REPUBLIKA.CO.ID,JAKARTA--Tim Pengacara Muslim (TPM) menilai Presiden memiliki andil dalam terjadinya Insiden Cikeusik. Ketua Umum Tim Pengacara Muslim (TPM), Mahendradatta, mempertanyakan tidak dibekukannya Ahmadiyah karena melanggar Surat Keputusan Bersama Tiga Menteri. Padahal menurutnya Undang-Undang PNPS 1/1965 memberi wewenang Presiden untuk melakukan hal itu. Mahendra menduga Presiden membiarkan adanya pelanggaran.
“Kita sedang mendalami pembiaran yang dilakukan Presiden,” kata dia, Ahad (20/2). Insiden Cukeusik, menurut Mahendra, merupakan dampak dari tidak digunakannya wewenang pembubaran Ahmadiyah oleh Presiden. Ia menambahkan, akibat perbuatan itu masyarakat yang menjadi korbannya, baik korban tertangkap maupun korban bentrokan.
Ia menyebut tindakan itu sebagai perbuatan melawan hukum yang dilakukan oleh penguasa.“Itu berarti melanggar undang-undang,” katanya. Mahendra mengatakan, pihak Ahmadiyah terbukti melanggar SKB.

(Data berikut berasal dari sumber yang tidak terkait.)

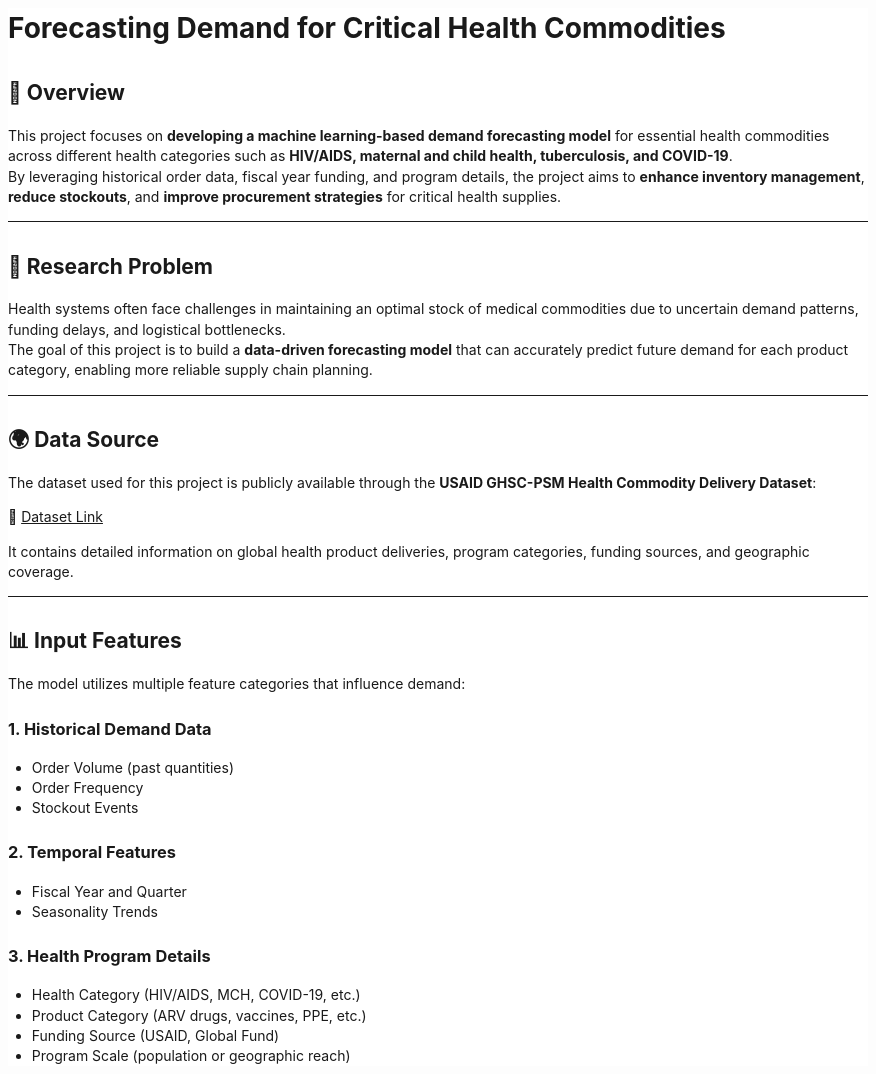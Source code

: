 #  Forecasting Demand for Critical Health Commodities

## 📘 Overview

This project focuses on **developing a machine learning-based demand forecasting model** for essential health commodities across different health categories such as **HIV/AIDS, maternal and child health, tuberculosis, and COVID-19**.  
By leveraging historical order data, fiscal year funding, and program details, the project aims to **enhance inventory management**, **reduce stockouts**, and **improve procurement strategies** for critical health supplies.

---

## 🎯 Research Problem

Health systems often face challenges in maintaining an optimal stock of medical commodities due to uncertain demand patterns, funding delays, and logistical bottlenecks.  
The goal of this project is to build a **data-driven forecasting model** that can accurately predict future demand for each product category, enabling more reliable supply chain planning.

---

## 🌍 Data Source

The dataset used for this project is publicly available through the **USAID GHSC-PSM Health Commodity Delivery Dataset**:

🔗 [Dataset Link](https://catalog.data.gov/dataset/usaid-ghsc-psm-health-commodity-delivery-dataset)

It contains detailed information on global health product deliveries, program categories, funding sources, and geographic coverage.

---

## 📊 Input Features

The model utilizes multiple feature categories that influence demand:

### 1. Historical Demand Data
- Order Volume (past quantities)
- Order Frequency
- Stockout Events

### 2. Temporal Features
- Fiscal Year and Quarter
- Seasonality Trends

### 3. Health Program Details
- Health Category (HIV/AIDS, MCH, COVID-19, etc.)
- Product Category (ARV drugs, vaccines, PPE, etc.)
- Funding Source (USAID, Global Fund)
- Program Scale (population or geographic reach)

Mahendra mengutip data MUI Cikeusik yang menyatakan penambahan panganut Ahmadiyah di sana. “Dari delapan orang mereka menjadi 25 orang dengan melakukan dakwah door to door,” jelas Mahendra. Padahal SKB melarang ahmadiyah mendakwahkan ajarannya.
TPM memiliki saksi-saksi yang bisa memperkuat dugaan pelanggaran itu. Mereka, ujar Mahendra, pernah didakwahi oleh Suparman untuk menganut Ahmadiyah. Suparman adalah pemilik rumah yang diserang massa saat pecah insiden Cikeusik.